Your goal: A line containing "- [NVIDIA Ampere" appears in the material below. Return exactly every line from the first through that one, and only those.

◇ ◇ ◇ ◇ ◇ ◇ ◇

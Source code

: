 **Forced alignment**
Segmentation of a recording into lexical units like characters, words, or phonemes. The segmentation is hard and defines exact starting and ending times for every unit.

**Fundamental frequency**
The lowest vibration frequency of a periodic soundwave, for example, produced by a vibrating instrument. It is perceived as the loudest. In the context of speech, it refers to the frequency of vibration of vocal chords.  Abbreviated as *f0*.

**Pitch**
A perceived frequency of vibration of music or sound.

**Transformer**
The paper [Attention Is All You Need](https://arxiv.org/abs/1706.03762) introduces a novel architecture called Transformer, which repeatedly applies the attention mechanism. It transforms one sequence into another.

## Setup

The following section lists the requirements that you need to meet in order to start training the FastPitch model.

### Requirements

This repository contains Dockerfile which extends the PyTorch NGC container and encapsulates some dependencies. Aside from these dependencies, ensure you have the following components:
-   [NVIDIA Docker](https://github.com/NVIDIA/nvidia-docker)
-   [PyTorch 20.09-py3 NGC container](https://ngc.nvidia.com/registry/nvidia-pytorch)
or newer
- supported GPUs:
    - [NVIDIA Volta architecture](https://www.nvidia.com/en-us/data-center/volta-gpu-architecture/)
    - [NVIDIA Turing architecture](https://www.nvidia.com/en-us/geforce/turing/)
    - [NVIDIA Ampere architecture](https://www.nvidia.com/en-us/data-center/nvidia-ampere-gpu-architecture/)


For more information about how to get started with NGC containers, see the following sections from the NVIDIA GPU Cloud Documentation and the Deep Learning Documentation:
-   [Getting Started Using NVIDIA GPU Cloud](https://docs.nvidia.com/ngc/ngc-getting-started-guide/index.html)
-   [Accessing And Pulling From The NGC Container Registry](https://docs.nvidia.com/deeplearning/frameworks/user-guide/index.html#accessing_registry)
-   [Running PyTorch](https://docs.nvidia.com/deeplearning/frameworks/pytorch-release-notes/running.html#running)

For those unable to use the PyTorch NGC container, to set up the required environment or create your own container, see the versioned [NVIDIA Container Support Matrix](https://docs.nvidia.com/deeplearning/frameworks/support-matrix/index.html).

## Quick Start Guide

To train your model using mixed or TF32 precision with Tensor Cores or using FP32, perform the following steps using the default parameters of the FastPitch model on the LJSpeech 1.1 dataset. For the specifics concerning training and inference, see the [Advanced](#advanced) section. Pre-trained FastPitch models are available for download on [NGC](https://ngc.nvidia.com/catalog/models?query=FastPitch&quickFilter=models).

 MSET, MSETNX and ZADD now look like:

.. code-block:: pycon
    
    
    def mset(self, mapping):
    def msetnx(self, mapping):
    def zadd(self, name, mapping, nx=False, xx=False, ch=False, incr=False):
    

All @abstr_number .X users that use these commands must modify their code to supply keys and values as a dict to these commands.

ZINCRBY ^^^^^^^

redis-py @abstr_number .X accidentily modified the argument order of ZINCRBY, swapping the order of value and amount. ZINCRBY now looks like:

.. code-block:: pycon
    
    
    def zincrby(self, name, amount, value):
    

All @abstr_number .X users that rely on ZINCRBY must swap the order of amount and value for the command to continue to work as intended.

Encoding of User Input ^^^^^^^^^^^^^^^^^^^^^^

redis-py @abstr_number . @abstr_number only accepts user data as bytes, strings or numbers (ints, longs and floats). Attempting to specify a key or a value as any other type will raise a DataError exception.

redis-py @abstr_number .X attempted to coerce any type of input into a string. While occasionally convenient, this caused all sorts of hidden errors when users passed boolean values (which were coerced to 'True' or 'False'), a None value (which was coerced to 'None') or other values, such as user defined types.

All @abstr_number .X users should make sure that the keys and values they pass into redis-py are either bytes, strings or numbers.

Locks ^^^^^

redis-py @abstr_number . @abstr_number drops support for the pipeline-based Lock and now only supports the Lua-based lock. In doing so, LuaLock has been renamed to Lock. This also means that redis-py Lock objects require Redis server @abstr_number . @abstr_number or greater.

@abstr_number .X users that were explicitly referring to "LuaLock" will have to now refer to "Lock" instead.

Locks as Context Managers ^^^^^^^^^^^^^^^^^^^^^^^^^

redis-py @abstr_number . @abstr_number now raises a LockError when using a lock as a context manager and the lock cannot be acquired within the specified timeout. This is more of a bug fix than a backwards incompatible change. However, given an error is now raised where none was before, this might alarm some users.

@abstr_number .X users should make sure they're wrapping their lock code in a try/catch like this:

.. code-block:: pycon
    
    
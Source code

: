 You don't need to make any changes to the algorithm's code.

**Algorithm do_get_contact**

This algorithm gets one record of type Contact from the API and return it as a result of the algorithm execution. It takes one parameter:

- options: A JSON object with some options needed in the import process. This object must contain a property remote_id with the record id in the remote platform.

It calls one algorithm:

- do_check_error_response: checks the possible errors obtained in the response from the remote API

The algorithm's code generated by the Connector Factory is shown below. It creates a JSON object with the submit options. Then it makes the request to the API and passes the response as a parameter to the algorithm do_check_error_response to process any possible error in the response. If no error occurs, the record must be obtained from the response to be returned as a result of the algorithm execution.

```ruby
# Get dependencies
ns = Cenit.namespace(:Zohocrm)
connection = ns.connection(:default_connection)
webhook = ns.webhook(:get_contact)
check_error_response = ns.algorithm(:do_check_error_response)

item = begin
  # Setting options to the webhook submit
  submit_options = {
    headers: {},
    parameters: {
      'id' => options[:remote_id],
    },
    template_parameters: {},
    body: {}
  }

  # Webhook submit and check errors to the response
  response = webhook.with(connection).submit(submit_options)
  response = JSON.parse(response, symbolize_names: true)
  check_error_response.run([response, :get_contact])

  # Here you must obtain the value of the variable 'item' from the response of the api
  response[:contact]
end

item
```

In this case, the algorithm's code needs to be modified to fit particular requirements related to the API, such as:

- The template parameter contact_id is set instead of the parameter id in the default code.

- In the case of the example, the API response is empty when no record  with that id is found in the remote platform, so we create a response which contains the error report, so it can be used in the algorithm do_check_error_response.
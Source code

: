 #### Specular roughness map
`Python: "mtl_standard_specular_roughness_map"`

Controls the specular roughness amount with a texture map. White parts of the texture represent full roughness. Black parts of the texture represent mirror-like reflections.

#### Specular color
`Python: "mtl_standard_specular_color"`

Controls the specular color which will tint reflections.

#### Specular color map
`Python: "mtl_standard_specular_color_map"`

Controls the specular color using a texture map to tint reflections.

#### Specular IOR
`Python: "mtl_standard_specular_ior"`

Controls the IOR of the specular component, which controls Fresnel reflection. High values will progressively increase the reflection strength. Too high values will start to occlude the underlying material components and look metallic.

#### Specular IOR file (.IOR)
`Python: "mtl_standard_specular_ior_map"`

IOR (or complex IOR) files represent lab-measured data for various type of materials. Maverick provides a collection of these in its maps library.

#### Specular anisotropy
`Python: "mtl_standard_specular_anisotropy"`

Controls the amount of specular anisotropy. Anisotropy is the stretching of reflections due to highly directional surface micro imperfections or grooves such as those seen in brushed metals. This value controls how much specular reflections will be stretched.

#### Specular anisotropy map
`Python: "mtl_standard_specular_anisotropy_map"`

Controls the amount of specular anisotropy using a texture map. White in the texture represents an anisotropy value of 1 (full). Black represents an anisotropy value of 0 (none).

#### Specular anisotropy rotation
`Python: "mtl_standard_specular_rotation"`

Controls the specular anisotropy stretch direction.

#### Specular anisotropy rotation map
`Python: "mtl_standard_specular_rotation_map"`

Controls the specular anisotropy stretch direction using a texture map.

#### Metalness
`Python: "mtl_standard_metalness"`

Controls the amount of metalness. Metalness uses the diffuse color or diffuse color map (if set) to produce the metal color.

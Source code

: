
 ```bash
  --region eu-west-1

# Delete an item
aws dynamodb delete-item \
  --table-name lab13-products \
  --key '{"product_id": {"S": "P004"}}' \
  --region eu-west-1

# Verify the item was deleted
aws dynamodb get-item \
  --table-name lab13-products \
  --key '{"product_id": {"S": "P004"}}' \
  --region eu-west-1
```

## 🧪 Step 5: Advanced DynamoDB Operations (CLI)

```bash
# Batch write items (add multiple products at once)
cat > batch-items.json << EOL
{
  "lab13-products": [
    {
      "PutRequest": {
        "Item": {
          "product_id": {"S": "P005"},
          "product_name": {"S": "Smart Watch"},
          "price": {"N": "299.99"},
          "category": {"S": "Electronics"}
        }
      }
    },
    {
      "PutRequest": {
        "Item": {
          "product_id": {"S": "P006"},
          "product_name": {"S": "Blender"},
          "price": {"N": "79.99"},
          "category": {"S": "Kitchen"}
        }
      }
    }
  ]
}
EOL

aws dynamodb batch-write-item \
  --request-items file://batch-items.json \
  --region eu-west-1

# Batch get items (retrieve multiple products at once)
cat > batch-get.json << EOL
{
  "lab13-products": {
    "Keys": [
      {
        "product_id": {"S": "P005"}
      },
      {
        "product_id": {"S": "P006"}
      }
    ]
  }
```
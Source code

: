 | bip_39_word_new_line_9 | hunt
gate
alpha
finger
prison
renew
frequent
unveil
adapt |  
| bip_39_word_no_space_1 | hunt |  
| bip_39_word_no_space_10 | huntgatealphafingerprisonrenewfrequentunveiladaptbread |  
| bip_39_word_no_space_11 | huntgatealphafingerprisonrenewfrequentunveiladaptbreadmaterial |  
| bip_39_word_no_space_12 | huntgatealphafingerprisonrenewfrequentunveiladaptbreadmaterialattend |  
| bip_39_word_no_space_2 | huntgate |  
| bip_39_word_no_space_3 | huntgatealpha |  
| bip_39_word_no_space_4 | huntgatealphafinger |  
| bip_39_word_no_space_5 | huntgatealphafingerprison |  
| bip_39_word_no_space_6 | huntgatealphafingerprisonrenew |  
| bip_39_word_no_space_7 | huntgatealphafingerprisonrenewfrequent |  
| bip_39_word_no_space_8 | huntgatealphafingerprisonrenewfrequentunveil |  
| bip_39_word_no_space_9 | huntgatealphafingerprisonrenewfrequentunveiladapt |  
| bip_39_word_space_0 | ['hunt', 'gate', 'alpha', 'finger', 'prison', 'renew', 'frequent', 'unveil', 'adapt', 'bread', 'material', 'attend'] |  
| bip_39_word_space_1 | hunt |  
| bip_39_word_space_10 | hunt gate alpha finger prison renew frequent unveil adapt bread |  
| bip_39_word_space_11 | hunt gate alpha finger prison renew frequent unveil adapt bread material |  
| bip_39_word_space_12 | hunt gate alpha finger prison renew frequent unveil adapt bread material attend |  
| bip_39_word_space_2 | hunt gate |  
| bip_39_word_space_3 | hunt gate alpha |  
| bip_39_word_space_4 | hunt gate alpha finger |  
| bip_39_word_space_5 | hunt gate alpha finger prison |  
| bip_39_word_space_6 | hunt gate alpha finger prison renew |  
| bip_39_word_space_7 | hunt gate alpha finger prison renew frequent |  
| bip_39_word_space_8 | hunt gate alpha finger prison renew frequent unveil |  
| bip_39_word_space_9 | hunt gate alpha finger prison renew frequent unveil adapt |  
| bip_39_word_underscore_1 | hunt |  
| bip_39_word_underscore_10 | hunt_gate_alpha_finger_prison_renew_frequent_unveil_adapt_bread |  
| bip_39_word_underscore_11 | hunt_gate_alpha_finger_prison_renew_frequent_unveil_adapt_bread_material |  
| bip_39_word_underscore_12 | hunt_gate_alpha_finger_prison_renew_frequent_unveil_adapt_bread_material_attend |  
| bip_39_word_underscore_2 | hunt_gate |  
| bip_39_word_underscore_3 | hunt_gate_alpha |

◇ ◇ ◇ ◇ ◇ ◇ ◇

Answer section:
Source code

: **Forced alignment**
Segmentation of a recording into lexical units like characters, words, or phonemes. The segmentation is hard and defines exact starting and ending times for every unit.

**Fundamental frequency**
The lowest vibration frequency of a periodic soundwave, for example, produced by a vibrating instrument. It is perceived as the loudest. In the context of speech, it refers to the frequency of vibration of vocal chords.  Abbreviated as *f0*.

**Pitch**
A perceived frequency of vibration of music or sound.

**Transformer**
The paper [Attention Is All You Need](https://arxiv.org/abs/1706.03762) introduces a novel architecture called Transformer, which repeatedly applies the attention mechanism. It transforms one sequence into another.

## Setup

The following section lists the requirements that you need to meet in order to start training the FastPitch model.

### Requirements

This repository contains Dockerfile which extends the PyTorch NGC container and encapsulates some dependencies. Aside from these dependencies, ensure you have the following components:
-   [NVIDIA Docker](https://github.com/NVIDIA/nvidia-docker)
-   [PyTorch 20.09-py3 NGC container](https://ngc.nvidia.com/registry/nvidia-pytorch)
or newer
- supported GPUs:
    - [NVIDIA Volta architecture](https://www.nvidia.com/en-us/data-center/volta-gpu-architecture/)
    - [NVIDIA Turing architecture](https://www.nvidia.com/en-us/geforce/turing/)
    - [NVIDIA Ampere architecture](https://www.nvidia.com/en-us/data-center/nvidia-ampere-gpu-architecture/)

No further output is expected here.